#### Your instructions
Track down each line below containing the string "would" and copy it.

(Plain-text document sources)
--*--
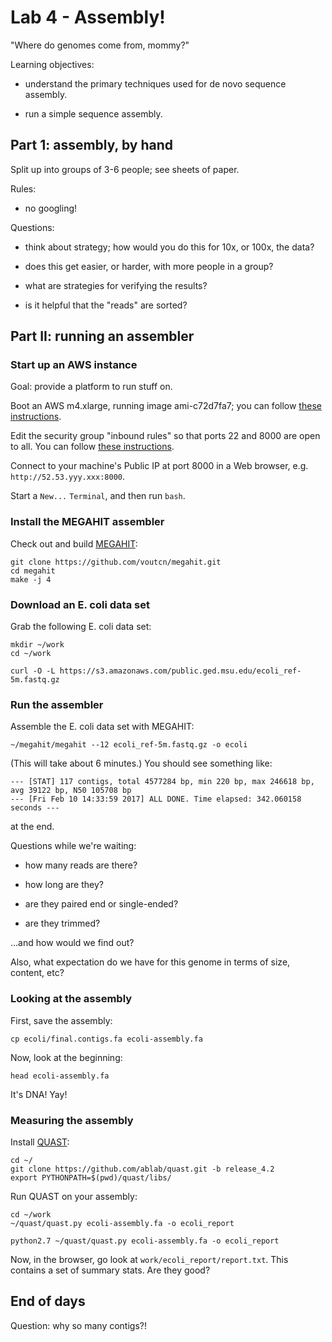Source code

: # Lab 4 - Assembly!

"Where do genomes come from, mommy?"

Learning objectives:

* understand the primary techniques used for de novo sequence assembly.

* run a simple sequence assembly.

## Part 1: assembly, by hand

Split up into groups of 3-6 people; see sheets of paper.

Rules:

* no googling!

Questions:

* think about strategy; how would you do this for 10x, or 100x, the data?

* does this get easier, or harder, with more people in a group?

* what are strategies for verifying the results?

* is it helpful that the "reads" are sorted?

## Part II: running an assembler

### Start up an AWS instance

Goal: provide a platform to run stuff on.

Boot an AWS m4.xlarge, running image ami-c72d7fa7; you can follow [these instructions](https://2016-feb-aws.readthedocs.io/boot.html).

Edit the security group "inbound rules" so that ports 22 and 8000
are open to all. You can follow [these instructions](https://2016-feb-aws.readthedocs.io/configure-firewall.html).

Connect to your machine's Public IP at port 8000 in a Web browser, e.g.
`http://52.53.yyy.xxx:8000`.

Start a `New...` `Terminal`, and then run `bash`.

### Install the MEGAHIT assembler

Check out and build [MEGAHIT](https://www.ncbi.nlm.nih.gov/pubmed/27012178):

    git clone https://github.com/voutcn/megahit.git
    cd megahit
    make -j 4

### Download an E. coli data set

Grab the following E. coli data set:

    mkdir ~/work
    cd ~/work
    
    curl -O -L https://s3.amazonaws.com/public.ged.msu.edu/ecoli_ref-5m.fastq.gz
    
### Run the assembler

Assemble the E. coli data set with MEGAHIT:

    ~/megahit/megahit --12 ecoli_ref-5m.fastq.gz -o ecoli

(This will take about 6 minutes.)  You should see something like:

    --- [STAT] 117 contigs, total 4577284 bp, min 220 bp, max 246618 bp, avg 39122 bp, N50 105708 bp
    --- [Fri Feb 10 14:33:59 2017] ALL DONE. Time elapsed: 342.060158 seconds ---

at the end.

Questions while we're waiting:

* how many reads are there?

* how long are they?

* are they paired end or single-ended?

* are they trimmed?

...and how would we find out?

Also, what expectation do we have for this genome in terms of size,
content, etc?

### Looking at the assembly

First, save the assembly:

    cp ecoli/final.contigs.fa ecoli-assembly.fa
    
Now, look at the beginning:

    head ecoli-assembly.fa
    
It's DNA! Yay!

### Measuring the assembly

Install [QUAST](http://quast.sourceforge.net/quast):

    cd ~/
    git clone https://github.com/ablab/quast.git -b release_4.2
    export PYTHONPATH=$(pwd)/quast/libs/

Run QUAST on your assembly:

    cd ~/work
    ~/quast/quast.py ecoli-assembly.fa -o ecoli_report
    
    python2.7 ~/quast/quast.py ecoli-assembly.fa -o ecoli_report

Now, in the browser, go look at `work/ecoli_report/report.txt`.
This contains a set of summary stats. Are they good?

## End of days

Question: why so many contigs?!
--*--
#### Response
* think about strategy; how would you do this for 10x, or 100x, the data?
...and how would we find out?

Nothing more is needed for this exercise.